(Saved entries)
----

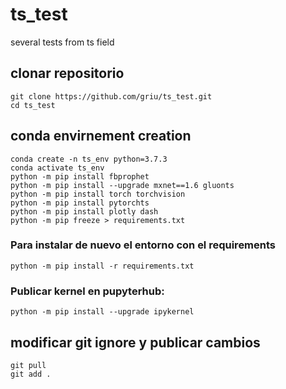 # ts_test
several tests from ts field

## clonar repositorio

```
git clone https://github.com/griu/ts_test.git
cd ts_test
``` 

## conda envirnement creation

```
conda create -n ts_env python=3.7.3
conda activate ts_env
python -m pip install fbprophet
python -m pip install --upgrade mxnet==1.6 gluonts
python -m pip install torch torchvision
python -m pip install pytorchts
python -m pip install plotly dash
python -m pip freeze > requirements.txt
```

### Para instalar de nuevo el entorno con el requirements

```python -m pip install -r requirements.txt```

### Publicar kernel en pupyterhub:

```python -m pip install --upgrade ipykernel```

## modificar git ignore y publicar cambios

```
git pull
git add .
```
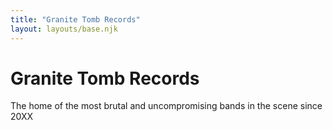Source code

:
 ```yaml
---
title: "Granite Tomb Records"
layout: layouts/base.njk
---
```


# Granite Tomb Records

The home of the most brutal and uncompromising bands in the scene since 20XX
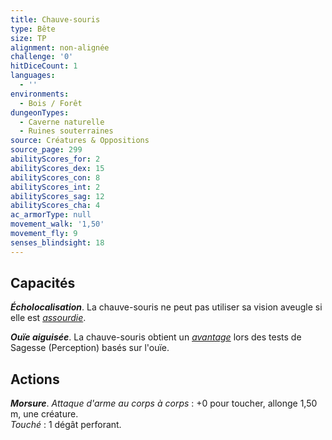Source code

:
 ```yaml
---
title: Chauve-souris
type: Bête
size: TP
alignment: non-alignée
challenge: '0'
hitDiceCount: 1
languages:
  - ''
environments:
  - Bois / Forêt
dungeonTypes:
  - Caverne naturelle
  - Ruines souterraines
source: Créatures & Oppositions
source_page: 299
abilityScores_for: 2
abilityScores_dex: 15
abilityScores_con: 8
abilityScores_int: 2
abilityScores_sag: 12
abilityScores_cha: 4
ac_armorType: null
movement_walk: '1,50'
movement_fly: 9
senses_blindsight: 18
---
```

## Capacités
_**Écholocalisation**_. La chauve-souris ne peut pas utiliser sa vision aveugle si elle est [_assourdie_](/gerer-la-sante-du-personnage/#assourdi).

_**Ouïe aiguisée**_. La chauve-souris obtient un [_avantage_](/utiliser-les-caracteristiques/#avantage-et-desavantage) lors des tests de Sagesse (Perception) basés sur l'ouïe.

## Actions
_**Morsure**_. _Attaque d'arme au corps à corps_ : +0 pour toucher, allonge 1,50 m, une créature.  
_Touché_ : 1 dégât perforant.
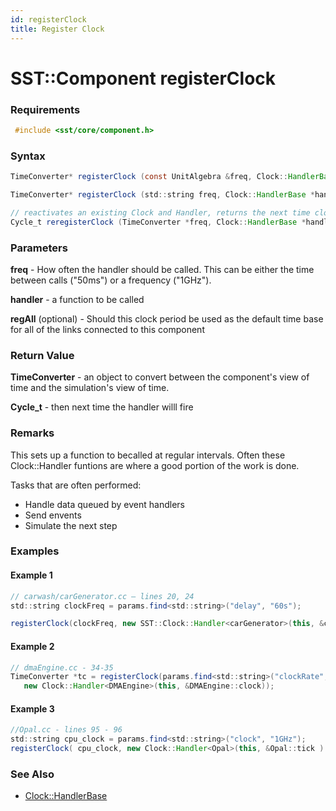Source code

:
 ```yaml
---
id: registerClock
title: Register Clock
---
```

<!---
Expected path/category (can I just use folders or is it more involved): 
  SST Core > SST::Component > [this page]

Questions/TODO:
  Add the signature for Clock::HandlerBase (or add it as another page)
--->

# SST::Component registerClock

### Requirements
```c++
 #include <sst/core/component.h>
```

### Syntax
<!--- java used here since it looked liked the highlight was a bit better (in VS code), would need to test and see what looks best --->
```java
TimeConverter* registerClock (const UnitAlgebra &freq, Clock::HandlerBase *handler, bool regAll=true)

TimeConverter* registerClock (std::string freq, Clock::HandlerBase *handler, bool regAll=true)

// reactivates an existing Clock and Handler, returns the next time clock handler will fire
Cycle_t reregisterClock (TimeConverter *freq, Clock::HandlerBase *handler)
```

### Parameters
**freq** - How often the handler should be called. This can be either the time between calls ("50ms") or a frequency ("1GHz").

**handler** - a function to be called

**regAll** (optional) - Should this clock period be used as the default time base for all of the links connected to this component

### Return Value
**TimeConverter** - an object to convert between the component's view of time and the simulation's view of time.

**Cycle_t** - then next time the handler willl fire

### Remarks
This sets up a function to becalled at regular intervals. Often these Clock::Handler funtions are where a good portion of the work is done.

Tasks that are often performed:
- Handle data queued by event handlers
- Send envents
- Simulate the next step 

### Examples

#### Example 1
```java
// carwash/carGenerator.cc – lines 20, 24
std::string clockFreq = params.find<std::string>("delay", "60s");

registerClock(clockFreq, new SST::Clock::Handler<carGenerator>(this, &carGenerator::clockTick));
```

#### Example 2
```java
// dmaEngine.cc - 34-35
TimeConverter *tc = registerClock(params.find<std::string>("clockRate", "1 GHz"),
   new Clock::Handler<DMAEngine>(this, &DMAEngine::clock));
```

#### Example 3
```java
//Opal.cc - lines 95 - 96
std::string cpu_clock = params.find<std::string>("clock", "1GHz");
registerClock( cpu_clock, new Clock::Handler<Opal>(this, &Opal::tick ) );
```

### See Also
- [Clock::HandlerBase](TBA)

----

§ **PROMPT**
The records above are to be repeated word for word, with the pictures omitted.

§ **EXERCISE ANSWER**
 # ts_test
several tests from ts field

## clonar repositorio

```
git clone https://github.com/griu/ts_test.git
cd ts_test
``` 

## conda envirnement creation

```
conda create -n ts_env python=3.7.3
conda activate ts_env
python -m pip install fbprophet
python -m pip install --upgrade mxnet==1.6 gluonts
python -m pip install torch torchvision
python -m pip install pytorchts
python -m pip install plotly dash
python -m pip freeze > requirements.txt
```

### Para instalar de nuevo el entorno con el requirements

```python -m pip install -r requirements.txt```

### Publicar kernel en pupyterhub:

```python -m pip install --upgrade ipykernel```

## modificar git ignore y publicar cambios

```
git pull
git add .
```
Source code

:
 ```yaml
---
title: "Granite Tomb Records"
layout: layouts/base.njk
---
```


# Granite Tomb Records

The home of the most brutal and uncompromising bands in the scene since 20XX
Source code

:
 ```yaml
---
title: Chauve-souris
type: Bête
size: TP
alignment: non-alignée
challenge: '0'
hitDiceCount: 1
languages:
  - ''
environments:
  - Bois / Forêt
dungeonTypes:
  - Caverne naturelle
  - Ruines souterraines
source: Créatures & Oppositions
source_page: 299
abilityScores_for: 2
abilityScores_dex: 15
abilityScores_con: 8
abilityScores_int: 2
abilityScores_sag: 12
abilityScores_cha: 4
ac_armorType: null
movement_walk: '1,50'
movement_fly: 9
senses_blindsight: 18
---
```

## Capacités
_**Écholocalisation**_. La chauve-souris ne peut pas utiliser sa vision aveugle si elle est [_assourdie_](/gerer-la-sante-du-personnage/#assourdi).

_**Ouïe aiguisée**_. La chauve-souris obtient un [_avantage_](/utiliser-les-caracteristiques/#avantage-et-desavantage) lors des tests de Sagesse (Perception) basés sur l'ouïe.

## Actions
_**Morsure**_. _Attaque d'arme au corps à corps_ : +0 pour toucher, allonge 1,50 m, une créature.  
_Touché_ : 1 dégât perforant.
Source code

:
 ```yaml
---
id: registerClock
title: Register Clock
---
```

<!---
Expected path/category (can I just use folders or is it more involved): 
  SST Core > SST::Component > [this page]

Questions/TODO:
  Add the signature for Clock::HandlerBase (or add it as another page)
--->

# SST::Component registerClock

### Requirements
```c++
 #include <sst/core/component.h>
```

### Syntax
<!--- java used here since it looked liked the highlight was a bit better (in VS code), would need to test and see what looks best --->
```java
TimeConverter* registerClock (const UnitAlgebra &freq, Clock::HandlerBase *handler, bool regAll=true)

TimeConverter* registerClock (std::string freq, Clock::HandlerBase *handler, bool regAll=true)

// reactivates an existing Clock and Handler, returns the next time clock handler will fire
Cycle_t reregisterClock (TimeConverter *freq, Clock::HandlerBase *handler)
```

### Parameters
**freq** - How often the handler should be called. This can be either the time between calls ("50ms") or a frequency ("1GHz").

**handler** - a function to be called

**regAll** (optional) - Should this clock period be used as the default time base for all of the links connected to this component

### Return Value
**TimeConverter** - an object to convert between the component's view of time and the simulation's view of time.

**Cycle_t** - then next time the handler willl fire

### Remarks
This sets up a function to becalled at regular intervals. Often these Clock::Handler funtions are where a good portion of the work is done.

Tasks that are often performed:
- Handle data queued by event handlers
- Send envents
- Simulate the next step 

### Examples

#### Example 1
```java
// carwash/carGenerator.cc – lines 20, 24
std::string clockFreq = params.find<std::string>("delay", "60s");

registerClock(clockFreq, new SST::Clock::Handler<carGenerator>(this, &carGenerator::clockTick));
```

#### Example 2
```java
// dmaEngine.cc - 34-35
TimeConverter *tc = registerClock(params.find<std::string>("clockRate", "1 GHz"),
   new Clock::Handler<DMAEngine>(this, &DMAEngine::clock));
```

#### Example 3
```java
//Opal.cc - lines 95 - 96
std::string cpu_clock = params.find<std::string>("clock", "1GHz");
registerClock( cpu_clock, new Clock::Handler<Opal>(this, &Opal::tick ) );
```

### See Also
- [Clock::HandlerBase](TBA)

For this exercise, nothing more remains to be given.